[Source texts of formatted documents]
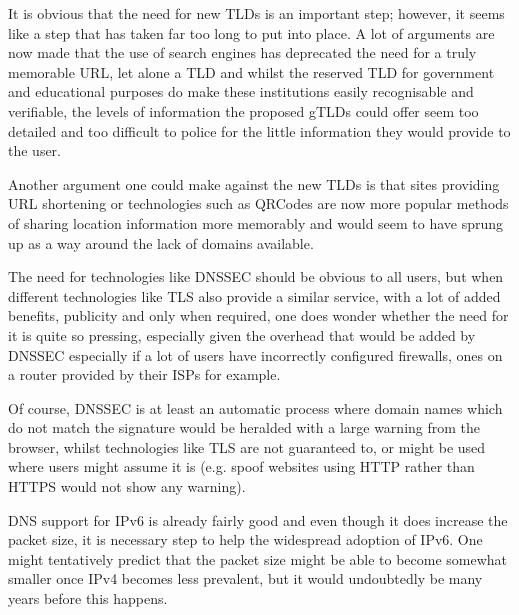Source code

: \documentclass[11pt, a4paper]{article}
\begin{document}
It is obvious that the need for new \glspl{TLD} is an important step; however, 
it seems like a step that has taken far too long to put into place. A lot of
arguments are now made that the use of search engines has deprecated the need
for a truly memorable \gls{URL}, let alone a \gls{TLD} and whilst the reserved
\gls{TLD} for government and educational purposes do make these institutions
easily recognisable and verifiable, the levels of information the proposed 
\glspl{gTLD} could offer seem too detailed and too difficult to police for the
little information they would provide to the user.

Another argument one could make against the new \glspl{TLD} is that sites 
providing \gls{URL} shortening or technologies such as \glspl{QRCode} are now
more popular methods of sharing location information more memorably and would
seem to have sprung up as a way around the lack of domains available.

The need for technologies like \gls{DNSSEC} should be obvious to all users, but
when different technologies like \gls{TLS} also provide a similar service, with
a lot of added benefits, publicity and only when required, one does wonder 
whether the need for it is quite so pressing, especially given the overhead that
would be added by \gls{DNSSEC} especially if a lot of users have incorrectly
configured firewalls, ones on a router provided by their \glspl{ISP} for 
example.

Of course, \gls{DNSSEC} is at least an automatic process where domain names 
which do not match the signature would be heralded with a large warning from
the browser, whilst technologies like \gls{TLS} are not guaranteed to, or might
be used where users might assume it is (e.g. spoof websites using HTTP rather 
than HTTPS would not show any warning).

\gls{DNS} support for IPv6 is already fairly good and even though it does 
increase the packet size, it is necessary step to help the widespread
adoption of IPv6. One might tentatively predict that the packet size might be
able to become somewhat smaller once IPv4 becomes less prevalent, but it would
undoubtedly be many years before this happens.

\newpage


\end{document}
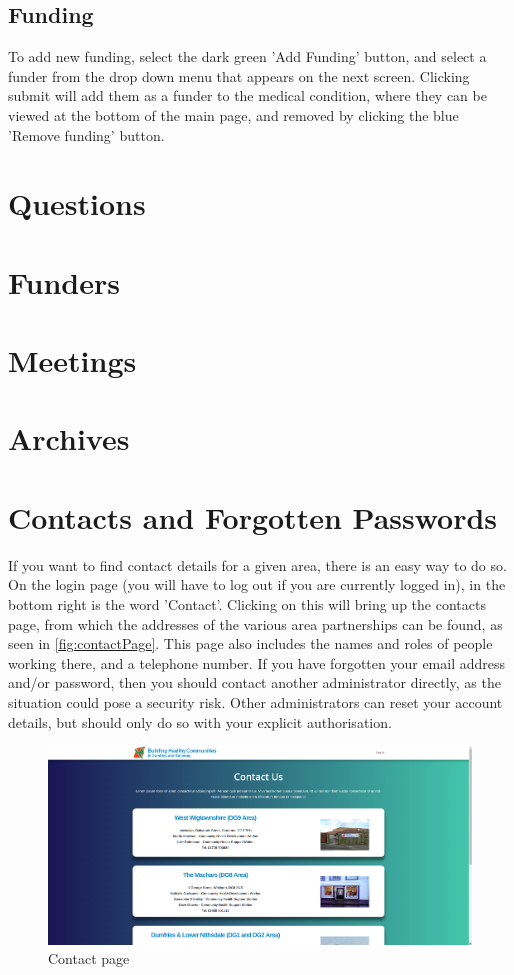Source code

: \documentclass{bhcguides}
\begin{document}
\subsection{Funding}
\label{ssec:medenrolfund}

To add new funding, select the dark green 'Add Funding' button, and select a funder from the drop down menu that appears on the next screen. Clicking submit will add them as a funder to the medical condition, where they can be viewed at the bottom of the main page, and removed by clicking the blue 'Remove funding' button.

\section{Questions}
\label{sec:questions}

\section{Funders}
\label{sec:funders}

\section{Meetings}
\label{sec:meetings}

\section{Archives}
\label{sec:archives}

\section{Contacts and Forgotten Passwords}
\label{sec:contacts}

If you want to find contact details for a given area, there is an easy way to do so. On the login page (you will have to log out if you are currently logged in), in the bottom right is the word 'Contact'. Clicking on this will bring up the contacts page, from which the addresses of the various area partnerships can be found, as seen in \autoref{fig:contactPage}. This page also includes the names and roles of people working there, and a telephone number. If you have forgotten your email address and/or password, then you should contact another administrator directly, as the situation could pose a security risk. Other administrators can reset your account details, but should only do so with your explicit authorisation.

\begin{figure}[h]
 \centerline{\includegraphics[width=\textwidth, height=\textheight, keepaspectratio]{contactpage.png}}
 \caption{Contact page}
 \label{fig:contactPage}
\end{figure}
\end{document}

**Exercise aim:**
The answer must be every line from the entries above that holds the string "documentclass".

**Answer below:**
: \documentclass[11pt, a4paper]{article}
: \documentclass{bhcguides}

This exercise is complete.